There wasn’t much for anyone to do but wait. I tried to talk to my father, make him see I liked who I was, that we didn’t have to be like this, but each time, he pressed the little red button and floated into morphine oblivion. The days passed in a fog of upended routines. My father was no longer lucid and slept in a drug-induced evasion while I fought to come to terms with our past.

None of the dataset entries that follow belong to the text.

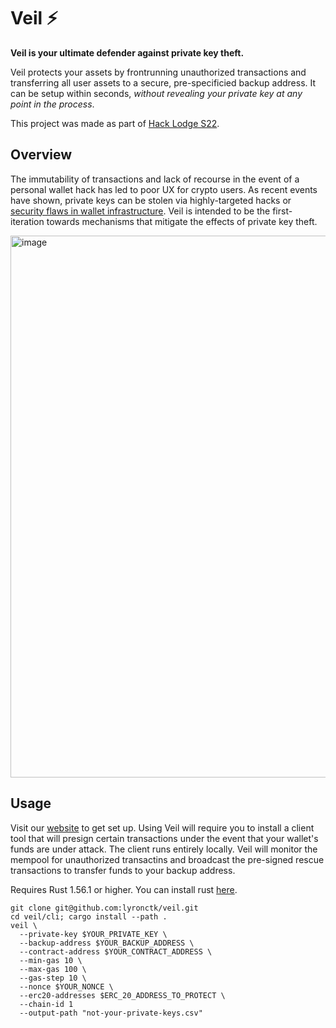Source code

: # Veil ⚡

**Veil is your ultimate defender against private key theft.** 

Veil protects your assets by frontrunning unauthorized transactions and transferring all user assets to a secure, pre-specificied backup address. It can be setup within seconds, *without revealing your private key at any point in the process*.

This project was made as part of [Hack Lodge S22](https://hacklodge.org/).

## Overview
The immutability of transactions and lack of recourse in the event of a personal wallet hack has led to poor UX for crypto users. As recent events have shown, private keys can be stolen via highly-targeted hacks or [security flaws in wallet infrastructure](https://decrypt.co/106680/solana-hack-blamed-slope-mobile-wallet-exploit). Veil is intended to be the first-iteration towards mechanisms that mitigate the effects of private key theft.

<img width="867" alt="image" src="https://user-images.githubusercontent.com/97858468/185810062-228b9d12-a362-47b8-85ba-68021f7be222.png">

## Usage
Visit our [website](ethveil.xyz) to get set up. Using Veil will require you to install a client tool that will presign certain transactions under the event that your wallet's funds are under attack. The client runs entirely locally. Veil will monitor the mempool for unauthorized transactins and broadcast the pre-signed rescue transactions to transfer funds to your backup address. 

Requires Rust 1.56.1 or higher. You can install rust [here](https://www.rust-lang.org/tools/install).
```
git clone git@github.com:lyronctk/veil.git
cd veil/cli; cargo install --path .
veil \
  --private-key $YOUR_PRIVATE_KEY \
  --backup-address $YOUR_BACKUP_ADDRESS \
  --contract-address $YOUR_CONTRACT_ADDRESS \
  --min-gas 10 \
  --max-gas 100 \
  --gas-step 10 \
  --nonce $YOUR_NONCE \
  --erc20-addresses $ERC_20_ADDRESS_TO_PROTECT \
  --chain-id 1
  --output-path "not-your-private-keys.csv"
```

Returning to the house on the lake was both a privilege and a penance, a retreat to a home that was never mine. I rolled my neck, shaking off the feeling of danger. I knew I was safe here, far from the small-minded bigots of my adolescence and the one in the bed in the studio downstairs.

He was dying, but to the art community, he would live on, celebrated for his contribution to the art world, but never condemned for his faults. I was like him once, creative and so caught up in the production of art that impressed gallery owners and critics. But the weight of his genius rested on me, and so did his sins.

I needed to leave his house, escape his shadow, and transition into a version of me that was not only physically an expression of my true self, but to create art in that reflection. It was the right choice for me then, even though the consequences rippled through our relationship. Now, as I sat in the comfortable, three-thousand-dollar chair I pulled in from the living room, I considered my options. I wasn’t the same person I was when I left. We fought, him refusing to understand and me refusing to relent. Now, I was comfortable in my skin, and shame no longer defined me. But I wasn’t living a full life. I wasn’t creating the work, expressing who I was and still wanted to be. I was lonely, living alone in a cramped apartment. My job paid the bills but offered no social life. I needed art and community, and until now, I’d been hiding from both.

The only noise in the room was the quiet hiss of the oxygen tank and my father’s slow, dragging breaths. He didn’t stir and didn’t even open his eyes. His breaths had come slower and slower throughout the afternoon. The nurse said it wouldn’t be much longer. Richard said his goodbyes that afternoon and hadn’t been back. Stella came to his side as she did every evening, straightened his blanket, gave one solemn nod, and left.

My father was a lost soul, broken and lonely. I hated to admit it, but he was similar to the person I was just a few weeks ago. I had retreated, blaming others for the isolation I insisted upon. It was my fear of what others thought that kept me in the shadows. Looking at my father’s life draining away, surrounded by the art that he substituted for relationships. He had built walls around his need to connect, forged of metal and lacking warmth. I then realized I didn’t want to be that person anymore.

Moving quickly, knowing what I needed to do, hoping I would be back before his last breath, I collected the bare minimum of what I needed: a canvas, a handful of brushes, and as many tubes of paint as I could carry. I slid the chair out of the way and set the canvas up against the end of his bed. I was lost, wondering, but what I found in this home that was never mine was not the bigotry but the freedom to be creative. I may never trust others, but I knew I could trust myself.

In long sweeping movements, I let the tears fall. I spread the paint across the canvas, deep hues of blue and gold. Soon the brushes weren’t enough, and I abandoned them, using my fingers, then my entire hand to spread the paint. And in doing so, in letting myself feel the pain, the betrayal, and the fear; a picture, clear in its intent and sacred, came into being. As I looked up at my father, my hands smeared with paint, I realized that his chest no longer moved, and I no longer needed his acceptance because I had my own.